A South Carolina charter school has canceled its annual Christmas toy drive after a group of self-described humanists complained that the project violated the U.S. Constitution and accused them of bribing children to convert to Christianity.
Renee Mathews, the principal of East Point Academy in West Columbia, S.C., said the annual Operation Christmas Child project was halted because the American Humanist Association threatened to sue the school.
“We received a letter saying we had to cease and desist immediately or they would take legal action against us,” Mathews told me.
“This letter serves as notice to policymaking school officials of the East Point Academy’s
unconstitutional conduct and as a demand that the school terminate all promotion, sponsorship, endorsement or affiliation with Operation Christmas Child immediately,” read the letter from the American Humanist Association.Mathews said their small school had no choice.

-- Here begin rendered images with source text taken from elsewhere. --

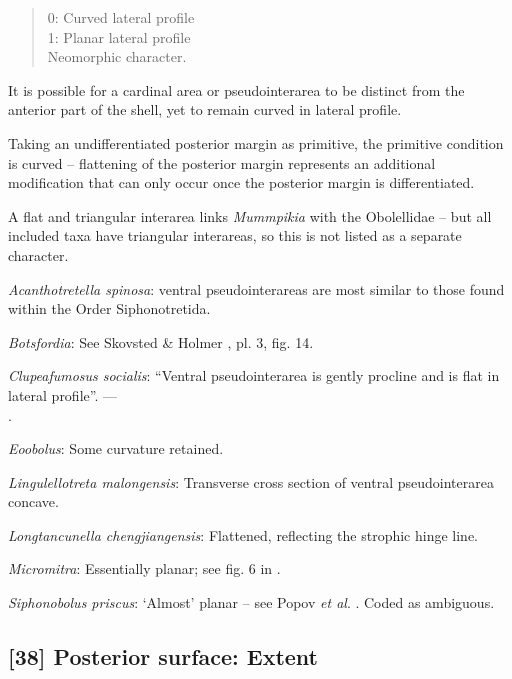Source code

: \documentclass[openany]{book}
\theoremstyle{definition}
\theoremstyle{definition}
\theoremstyle{definition}
\theoremstyle{remark}
\begin{document}
\begin{quote}
0: Curved lateral profile\\
1: Planar lateral profile\\
Neomorphic character.
\end{quote}

It is possible for a cardinal area or pseudointerarea to be distinct
from the anterior part of the shell, yet to remain curved in lateral
profile.

Taking an undifferentiated posterior margin as primitive, the primitive
condition is curved -- flattening of the posterior margin represents an
additional modification that can only occur once the posterior margin is
differentiated.

A flat and triangular interarea links \emph{Mummpikia} with the
Obolellidae \citep{Balthasar2008iMummpikia} -- but all included taxa
have triangular interareas, so this is not listed as a separate
character.

\hypertarget{Acanthotretella_spinosa-coding-37}{}
\emph{Acanthotretella spinosa}: ventral pseudointerareas are most
similar to those found within the Order Siphonotretida.

\hypertarget{Botsfordia-coding-37}{}
\emph{Botsfordia}: See Skovsted \& Holmer
\citeyearpar{Skovsted2005EarlyCambrian}, pl. 3, fig. 14.

\hypertarget{Clupeafumosus_socialis-coding-37}{}
\emph{Clupeafumosus socialis}: ``Ventral pseudointerarea is gently
procline and is flat in lateral profile''. ---\\
\citep{Topper2013Reappraisalof}.

\hypertarget{Eoobolus-coding-37}{}
\emph{Eoobolus}: Some curvature retained.

\hypertarget{Lingulellotreta_malongensis-coding-37}{}
\emph{Lingulellotreta malongensis}: Transverse cross section of ventral
pseudointerarea concave.

\hypertarget{Longtancunella_chengjiangensis-coding-37}{}
\emph{Longtancunella chengjiangensis}: Flattened, reflecting the
strophic hinge line.

\hypertarget{Micromitra-coding-37}{}
\emph{Micromitra}: Essentially planar; see fig. 6 in
\citet{Ushatinskaya2016Protegulumand}.

\hypertarget{Siphonobolus_priscus-coding-37}{}
\emph{Siphonobolus priscus}: `Almost' planar -- see Popov \emph{et al}.
\citeyearpar[fig. 4]{Popov2009Earlyontogeny}. Coded as ambiguous.

\subsection*{{[}38{]} Posterior surface:
Extent}\label{posterior-surface-extent}
\end{document}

“We have a very small budget and very small legal budget. We felt that we could not risk using our school funding for classrooms and teachers to fight a court case.”
The small charter school had been participating in Operation Christmas Child for the past two years without any controversy. The program is associated with Samaritan’s Purse, an international Christian relief and evangelism organization.
For the past several weeks, students had been working with their parents to decorate shoe boxes and fill them with toys. They were supposed to deliver the boxes to the school Friday morning.
Even though Operation Christmas Child is connected to an evangelical Christian ministry, Mathews said there were no religious materials included in the boxes. She also pointed out the project was voluntary, non-religious, and not tied to any graded assignments.
Nevertheless, the American Humanist Association decided to intervene on behalf of a perturbed parent.
“The boxes of toys are essentially a bribe, expressly used to pressure desperately poor children living in developing countries to convert to Christianity, and are delivered with prayers, sermons, evangelical tracts and pressure to convert,” read a letter the AHA sent to Mathews.